At the airport my suitcase was completely unpacked by the security guy. I kept thinking he would stop, but then he’d keep going. I stood there and thought “Seriously?  You better repack that” – he didn’t.
So I know what you are thinking- you’re on your flight now in this story, how could possibly have more to say You have no idea.
So you know how leg room is a problem on REGULAR airlines? Try flying budget. Furthermore, try flying budget with a total douche canoe sitting in front of you. I think we have established that by this time I was VERY TIRED, therefore I was attempting to sleep on my tray table. Even at the beginning of the flight, it was necessary to lie sort of diagonally – unfortunately this guy was determined to make it WORSE. Every ten minutes or so he would recline his chair MORE to my significant displeasure. The more he leaned back, the more diagonally I had to lie which resulted in me falling off the tray every time I fell asleep. By the end, folding over had become completely impossible and I had added another person to my list of people I will murder if all else fails and decide to pursue the rewarding career of serial killer.
Then we arrived in England. As we got off our plane they had all male persons show their passport and walked by a military person with a scary looking gun. Then we had to go through passport control which had the longest line I have waited in at an airport on these trips by FAR. Luckily, in this case, being a non-EU member worked to our advantage, and we got to cut everyone. MU HA HA.
Then we had to walk back into the airport to check in, which was annoying. Only when we got there the guy was like: “Dude, here in England we tots don’t even pretend that we don’t do racial profiling. You are both white Americans, you didn’t have to come here to show your passports.” Only he sounded more british.
We pooled our money (my pounds and euros, and Tristan’s euros) and got starbucks for breakfast.
On our next flight, we once again had lamesauce people in front of us. This time they were climbing on the seat and leering out the window (I’m not sure if it is actually possible to “leer out a window,” but that is the best way to describe this guy’s behavior). They were both in their thirties, AT LEAST, and were the type of people you’d expect to see sleeping at the train station.
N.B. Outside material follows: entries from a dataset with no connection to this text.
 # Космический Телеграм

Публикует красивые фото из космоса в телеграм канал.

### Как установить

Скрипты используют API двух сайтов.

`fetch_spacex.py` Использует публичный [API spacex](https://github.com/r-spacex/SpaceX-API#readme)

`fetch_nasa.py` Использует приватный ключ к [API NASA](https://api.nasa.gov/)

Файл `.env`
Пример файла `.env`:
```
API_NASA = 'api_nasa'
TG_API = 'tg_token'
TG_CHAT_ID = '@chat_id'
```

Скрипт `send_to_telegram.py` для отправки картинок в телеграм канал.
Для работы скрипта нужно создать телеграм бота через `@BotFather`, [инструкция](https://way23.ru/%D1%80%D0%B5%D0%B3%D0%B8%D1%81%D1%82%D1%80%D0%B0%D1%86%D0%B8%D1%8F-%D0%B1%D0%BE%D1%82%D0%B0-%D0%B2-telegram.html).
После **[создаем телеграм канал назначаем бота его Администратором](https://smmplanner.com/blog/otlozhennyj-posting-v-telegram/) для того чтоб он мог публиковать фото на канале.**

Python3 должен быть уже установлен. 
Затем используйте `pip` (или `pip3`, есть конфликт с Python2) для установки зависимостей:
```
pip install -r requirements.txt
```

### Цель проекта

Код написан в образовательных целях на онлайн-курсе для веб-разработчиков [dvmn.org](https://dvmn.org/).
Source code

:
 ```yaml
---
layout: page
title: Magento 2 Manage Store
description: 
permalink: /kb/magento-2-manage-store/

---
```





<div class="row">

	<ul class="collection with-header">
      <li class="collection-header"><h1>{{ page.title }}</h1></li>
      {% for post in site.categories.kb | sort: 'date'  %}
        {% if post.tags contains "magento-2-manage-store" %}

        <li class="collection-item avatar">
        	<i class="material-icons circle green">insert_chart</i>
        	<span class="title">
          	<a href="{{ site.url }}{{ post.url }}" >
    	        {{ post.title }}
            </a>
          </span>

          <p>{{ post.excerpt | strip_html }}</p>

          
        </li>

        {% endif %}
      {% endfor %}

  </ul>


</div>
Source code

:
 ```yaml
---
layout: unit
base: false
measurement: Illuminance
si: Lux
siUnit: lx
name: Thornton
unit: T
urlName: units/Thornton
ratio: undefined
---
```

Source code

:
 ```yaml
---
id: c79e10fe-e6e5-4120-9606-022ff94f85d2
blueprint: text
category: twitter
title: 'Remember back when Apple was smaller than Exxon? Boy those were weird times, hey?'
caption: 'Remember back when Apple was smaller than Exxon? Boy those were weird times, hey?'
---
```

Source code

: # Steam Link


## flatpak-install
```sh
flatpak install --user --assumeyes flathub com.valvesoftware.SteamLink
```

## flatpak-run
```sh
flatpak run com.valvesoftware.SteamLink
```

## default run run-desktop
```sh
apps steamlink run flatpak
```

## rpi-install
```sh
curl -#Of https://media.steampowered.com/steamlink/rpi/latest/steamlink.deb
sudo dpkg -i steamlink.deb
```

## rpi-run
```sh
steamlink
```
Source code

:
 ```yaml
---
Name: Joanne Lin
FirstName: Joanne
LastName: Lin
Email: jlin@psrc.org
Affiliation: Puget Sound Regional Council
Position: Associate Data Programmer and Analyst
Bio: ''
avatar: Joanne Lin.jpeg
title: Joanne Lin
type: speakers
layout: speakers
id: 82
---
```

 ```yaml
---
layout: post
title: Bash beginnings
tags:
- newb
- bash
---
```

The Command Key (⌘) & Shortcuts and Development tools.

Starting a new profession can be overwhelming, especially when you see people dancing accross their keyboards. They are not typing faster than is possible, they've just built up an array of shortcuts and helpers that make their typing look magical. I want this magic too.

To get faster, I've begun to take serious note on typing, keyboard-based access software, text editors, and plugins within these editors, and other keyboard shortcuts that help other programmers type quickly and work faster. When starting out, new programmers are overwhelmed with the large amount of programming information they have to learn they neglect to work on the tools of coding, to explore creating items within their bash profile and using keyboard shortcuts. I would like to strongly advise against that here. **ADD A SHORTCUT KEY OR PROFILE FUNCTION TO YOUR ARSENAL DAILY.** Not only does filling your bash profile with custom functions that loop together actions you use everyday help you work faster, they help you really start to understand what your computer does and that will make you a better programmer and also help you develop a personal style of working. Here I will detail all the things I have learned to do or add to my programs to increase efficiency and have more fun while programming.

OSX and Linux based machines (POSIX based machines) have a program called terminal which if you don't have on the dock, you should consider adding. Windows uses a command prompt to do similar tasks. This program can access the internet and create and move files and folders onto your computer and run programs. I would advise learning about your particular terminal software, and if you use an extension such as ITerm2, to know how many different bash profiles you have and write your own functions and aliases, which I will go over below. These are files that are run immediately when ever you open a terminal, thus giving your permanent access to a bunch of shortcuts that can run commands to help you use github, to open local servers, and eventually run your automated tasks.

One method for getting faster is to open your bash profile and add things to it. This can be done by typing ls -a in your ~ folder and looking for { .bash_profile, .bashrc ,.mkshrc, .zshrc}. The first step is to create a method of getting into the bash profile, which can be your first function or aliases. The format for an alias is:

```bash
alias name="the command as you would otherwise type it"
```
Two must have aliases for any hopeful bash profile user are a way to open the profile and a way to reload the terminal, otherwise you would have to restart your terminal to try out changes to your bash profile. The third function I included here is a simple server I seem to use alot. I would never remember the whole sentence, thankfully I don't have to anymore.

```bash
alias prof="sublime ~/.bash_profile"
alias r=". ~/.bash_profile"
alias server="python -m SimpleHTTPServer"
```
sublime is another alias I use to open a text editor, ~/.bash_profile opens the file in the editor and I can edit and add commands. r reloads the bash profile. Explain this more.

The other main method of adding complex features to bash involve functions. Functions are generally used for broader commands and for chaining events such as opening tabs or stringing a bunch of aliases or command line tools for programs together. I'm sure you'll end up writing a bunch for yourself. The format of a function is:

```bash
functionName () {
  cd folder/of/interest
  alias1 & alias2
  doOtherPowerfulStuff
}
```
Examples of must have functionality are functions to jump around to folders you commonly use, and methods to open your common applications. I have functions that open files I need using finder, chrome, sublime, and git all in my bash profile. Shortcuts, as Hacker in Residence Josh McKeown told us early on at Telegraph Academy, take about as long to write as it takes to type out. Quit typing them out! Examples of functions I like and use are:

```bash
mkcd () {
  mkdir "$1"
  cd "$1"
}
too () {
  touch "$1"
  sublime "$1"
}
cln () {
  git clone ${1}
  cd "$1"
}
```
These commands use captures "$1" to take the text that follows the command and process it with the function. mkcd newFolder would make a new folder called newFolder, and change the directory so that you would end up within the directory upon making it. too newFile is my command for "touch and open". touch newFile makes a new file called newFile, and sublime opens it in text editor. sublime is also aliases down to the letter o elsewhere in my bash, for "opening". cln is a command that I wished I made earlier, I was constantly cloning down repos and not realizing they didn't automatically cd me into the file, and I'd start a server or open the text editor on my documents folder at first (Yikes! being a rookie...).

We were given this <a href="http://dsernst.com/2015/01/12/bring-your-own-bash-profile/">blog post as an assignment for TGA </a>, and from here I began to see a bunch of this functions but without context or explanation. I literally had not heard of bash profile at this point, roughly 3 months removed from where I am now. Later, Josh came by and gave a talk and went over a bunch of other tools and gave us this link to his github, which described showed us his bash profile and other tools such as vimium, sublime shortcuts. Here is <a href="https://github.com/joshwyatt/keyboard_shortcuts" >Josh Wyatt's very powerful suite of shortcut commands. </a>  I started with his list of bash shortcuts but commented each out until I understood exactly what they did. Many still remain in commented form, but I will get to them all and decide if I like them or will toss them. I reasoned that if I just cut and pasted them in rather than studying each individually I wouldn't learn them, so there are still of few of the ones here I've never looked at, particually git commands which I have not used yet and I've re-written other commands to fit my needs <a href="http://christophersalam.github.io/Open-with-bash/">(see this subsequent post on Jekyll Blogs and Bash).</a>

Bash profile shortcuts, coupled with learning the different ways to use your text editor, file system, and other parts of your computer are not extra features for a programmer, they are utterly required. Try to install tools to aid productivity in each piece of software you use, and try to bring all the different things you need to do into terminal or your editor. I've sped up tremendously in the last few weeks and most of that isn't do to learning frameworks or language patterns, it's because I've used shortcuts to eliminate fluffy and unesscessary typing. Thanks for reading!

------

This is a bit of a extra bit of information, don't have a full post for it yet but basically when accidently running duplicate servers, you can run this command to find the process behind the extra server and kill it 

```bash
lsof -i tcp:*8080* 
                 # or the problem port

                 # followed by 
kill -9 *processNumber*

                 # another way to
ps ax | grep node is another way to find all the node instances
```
This is unlikely to mean anything to anyone else, but this hilarious conversation ensued:
Tristan: You know how there are supposedly less than 6 degrees of separation between every person. There are way less than 6 degrees of separation between these people and Nix.
Me: I bet they slept at the train station with someone who is friends with Nix.
Laugh, it would be hilarious if you knew what we were talking about.
Much to my immense displeasure the zombies (my host family- I occasionally use this term, thanks to some wonderful advice from Devyn). Didn’t go on their Sunday excursion because of the rain L . And I had to wait for 30 minutes for my “short-cut” bus, because it was Sunday.
And it basically hasn’t stopped raining.